» **TASK STATEMENT**:
Gather up every line from the entries below that uses the word "management".
· · · ·
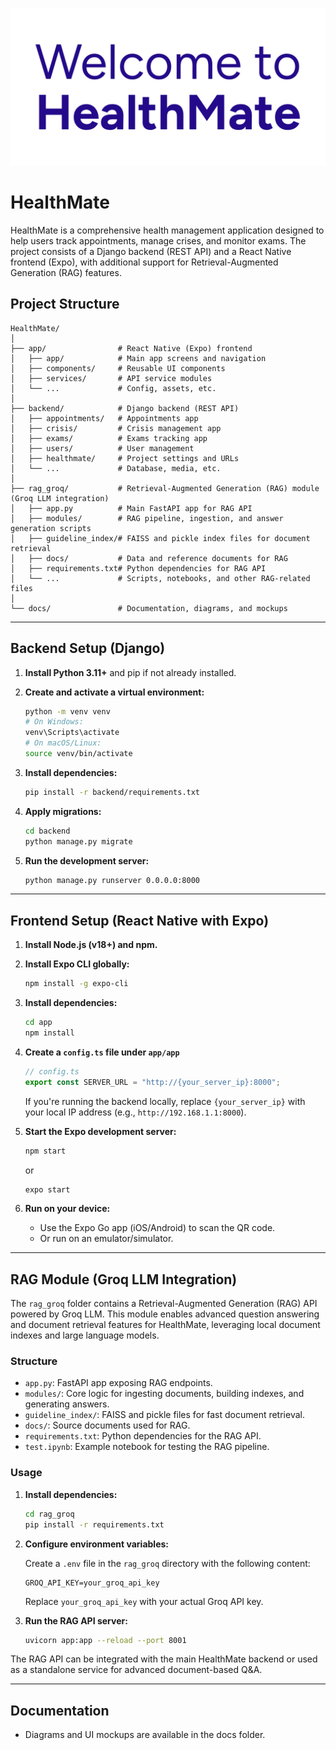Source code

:![HealthMate Banner](./res/banner.png)

# HealthMate

HealthMate is a comprehensive health management application designed to help users track appointments, manage crises, and monitor exams. The project consists of a Django backend (REST API) and a React Native frontend (Expo), with additional support for Retrieval-Augmented Generation (RAG) features.

## Project Structure

```
HealthMate/
│
├── app/                # React Native (Expo) frontend
│   ├── app/            # Main app screens and navigation
│   ├── components/     # Reusable UI components
│   ├── services/       # API service modules
│   └── ...             # Config, assets, etc.
│
├── backend/            # Django backend (REST API)
│   ├── appointments/   # Appointments app
│   ├── crisis/         # Crisis management app
│   ├── exams/          # Exams tracking app
│   ├── users/          # User management
│   ├── healthmate/     # Project settings and URLs
│   └── ...             # Database, media, etc.
│
├── rag_groq/           # Retrieval-Augmented Generation (RAG) module (Groq LLM integration)
│   ├── app.py          # Main FastAPI app for RAG API
│   ├── modules/        # RAG pipeline, ingestion, and answer generation scripts
│   ├── guideline_index/# FAISS and pickle index files for document retrieval
│   ├── docs/           # Data and reference documents for RAG
│   ├── requirements.txt# Python dependencies for RAG API
│   └── ...             # Scripts, notebooks, and other RAG-related files
│
└── docs/               # Documentation, diagrams, and mockups
```

---

## Backend Setup (Django)

1. **Install Python 3.11+** and pip if not already installed.

2. **Create and activate a virtual environment:**

   ```sh
   python -m venv venv
   # On Windows:
   venv\Scripts\activate
   # On macOS/Linux:
   source venv/bin/activate
   ```

3. **Install dependencies:**

   ```sh
   pip install -r backend/requirements.txt
   ```

4. **Apply migrations:**

   ```sh
   cd backend
   python manage.py migrate
   ```

5. **Run the development server:**
   ```sh
   python manage.py runserver 0.0.0.0:8000
   ```

---

## Frontend Setup (React Native with Expo)

1. **Install Node.js (v18+) and npm.**

2. **Install Expo CLI globally:**

   ```sh
   npm install -g expo-cli
   ```

3. **Install dependencies:**

   ```sh
   cd app
   npm install
   ```

4. **Create a `config.ts` file under `app/app`**

   ```ts
   // config.ts
   export const SERVER_URL = "http://{your_server_ip}:8000";
   ```

   If you're running the backend locally, replace `{your_server_ip}` with your local IP address (e.g., `http://192.168.1.1:8000`).

5. **Start the Expo development server:**

   ```sh
   npm start
   ```

   or

   ```sh
   expo start
   ```

6. **Run on your device:**
   - Use the Expo Go app (iOS/Android) to scan the QR code.
   - Or run on an emulator/simulator.

---

## RAG Module (Groq LLM Integration)

The `rag_groq` folder contains a Retrieval-Augmented Generation (RAG) API powered by Groq LLM. This module enables advanced question answering and document retrieval features for HealthMate, leveraging local document indexes and large language models.

### Structure

- `app.py`: FastAPI app exposing RAG endpoints.
- `modules/`: Core logic for ingesting documents, building indexes, and generating answers.
- `guideline_index/`: FAISS and pickle files for fast document retrieval.
- `docs/`: Source documents used for RAG.
- `requirements.txt`: Python dependencies for the RAG API.
- `test.ipynb`: Example notebook for testing the RAG pipeline.

### Usage

1. **Install dependencies:**

   ```sh
   cd rag_groq
   pip install -r requirements.txt
   ```

2. **Configure environment variables:**

   Create a `.env` file in the `rag_groq` directory with the following content:

   ```env
   GROQ_API_KEY=your_groq_api_key
   ```

   Replace `your_groq_api_key` with your actual Groq API key.

3. **Run the RAG API server:**

   ```sh
   uvicorn app:app --reload --port 8001
   ```

The RAG API can be integrated with the main HealthMate backend or used as a standalone service for advanced document-based Q&A.

---

## Documentation

- Diagrams and UI mockups are available in the docs folder.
· · · ·
» **WRITTEN REPLY**:
HealthMate is a comprehensive health management application designed to help users track appointments, manage crises, and monitor exams. The project consists of a Django backend (REST API) and a React Native frontend (Expo), with additional support for Retrieval-Augmented Generation (RAG) features.
│   ├── crisis/         # Crisis management app
│   ├── users/          # User management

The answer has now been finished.